Sì alla condanna per lesioni e risarcimento a carico di padre e figlia che giocando a racchettoni sulla battigia fecero inavvertitamente volare una pallina nell’occhio di un bagnante provocandogli il distacco della retina.

Lo ha deciso la Cassazione: il fatto, avvenuto su una spiaggia del Salento, risale al 2015.

Padre e figlia stavano giocando sul bagnasciuga quando la pallina è finita fuori traiettoria colpendo violentemente una persona che si trovava lì vicino, all’altezza dell’occhio sinistro.

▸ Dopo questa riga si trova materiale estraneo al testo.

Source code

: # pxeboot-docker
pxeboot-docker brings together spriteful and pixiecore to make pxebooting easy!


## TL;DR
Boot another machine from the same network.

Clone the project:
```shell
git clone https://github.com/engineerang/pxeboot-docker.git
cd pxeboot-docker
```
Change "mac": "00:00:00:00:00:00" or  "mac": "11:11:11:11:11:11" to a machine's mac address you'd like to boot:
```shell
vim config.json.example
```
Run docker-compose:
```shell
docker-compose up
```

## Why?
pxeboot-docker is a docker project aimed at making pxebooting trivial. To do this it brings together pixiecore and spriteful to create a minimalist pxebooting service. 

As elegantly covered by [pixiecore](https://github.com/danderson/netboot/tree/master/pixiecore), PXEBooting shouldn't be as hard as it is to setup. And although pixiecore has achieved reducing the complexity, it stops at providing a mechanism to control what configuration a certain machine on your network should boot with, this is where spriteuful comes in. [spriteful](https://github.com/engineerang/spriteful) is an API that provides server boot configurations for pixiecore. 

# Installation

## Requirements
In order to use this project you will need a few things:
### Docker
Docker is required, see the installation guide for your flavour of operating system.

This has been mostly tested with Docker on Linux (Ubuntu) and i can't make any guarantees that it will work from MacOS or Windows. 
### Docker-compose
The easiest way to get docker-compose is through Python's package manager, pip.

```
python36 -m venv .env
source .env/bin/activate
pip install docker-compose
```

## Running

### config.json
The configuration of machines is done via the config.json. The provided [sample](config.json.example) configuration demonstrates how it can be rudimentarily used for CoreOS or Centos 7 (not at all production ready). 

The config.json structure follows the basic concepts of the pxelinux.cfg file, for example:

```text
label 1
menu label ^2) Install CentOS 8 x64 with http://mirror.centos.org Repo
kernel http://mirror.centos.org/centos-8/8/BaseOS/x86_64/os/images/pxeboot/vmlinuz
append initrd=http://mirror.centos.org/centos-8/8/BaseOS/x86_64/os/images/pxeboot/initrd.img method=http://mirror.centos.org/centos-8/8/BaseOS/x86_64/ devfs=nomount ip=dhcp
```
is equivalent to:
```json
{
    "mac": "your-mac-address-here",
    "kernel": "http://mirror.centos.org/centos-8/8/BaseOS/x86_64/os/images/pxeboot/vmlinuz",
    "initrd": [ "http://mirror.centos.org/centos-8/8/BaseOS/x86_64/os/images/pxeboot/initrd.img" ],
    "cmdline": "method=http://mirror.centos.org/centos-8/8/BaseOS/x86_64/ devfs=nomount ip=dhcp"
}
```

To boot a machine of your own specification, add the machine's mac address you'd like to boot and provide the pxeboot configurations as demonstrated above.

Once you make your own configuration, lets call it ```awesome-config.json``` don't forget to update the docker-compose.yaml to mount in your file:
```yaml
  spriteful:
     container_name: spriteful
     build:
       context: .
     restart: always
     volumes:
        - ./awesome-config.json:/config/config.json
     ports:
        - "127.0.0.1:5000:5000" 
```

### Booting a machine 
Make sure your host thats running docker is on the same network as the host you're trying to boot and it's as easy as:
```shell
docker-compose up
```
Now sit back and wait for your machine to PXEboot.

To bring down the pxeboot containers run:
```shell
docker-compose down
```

La vicenda è finita in Tribunale con il giudice di pace e poi il Tribunale di Lecce che hanno riconosciuto la responsabilità dei due imputati con una multa da 516 euro a testa e una provvisionale di 10mila euro per il ferito.

Padre e figlia ricorsero con un legale in Cassazione: per la difesa soprattutto non si poteva dimostrare il nesso diretto tra il colpo e le lesioni riportate, anche perché il bagnante sarebbe andato in pronto soccorso solo qualche giorno dopo.

La Suprema Corte ha però dichiarato il ricorso inammissibile confermando sia la gravità della lesione che il collegamento con l’incidente in spiaggia

Per padre e figlia dunque oltre a multa e provvisionale anche una sanzione di tremila euro ciascuno alla Cassa delle ammende e il pagamento delle spese processuali.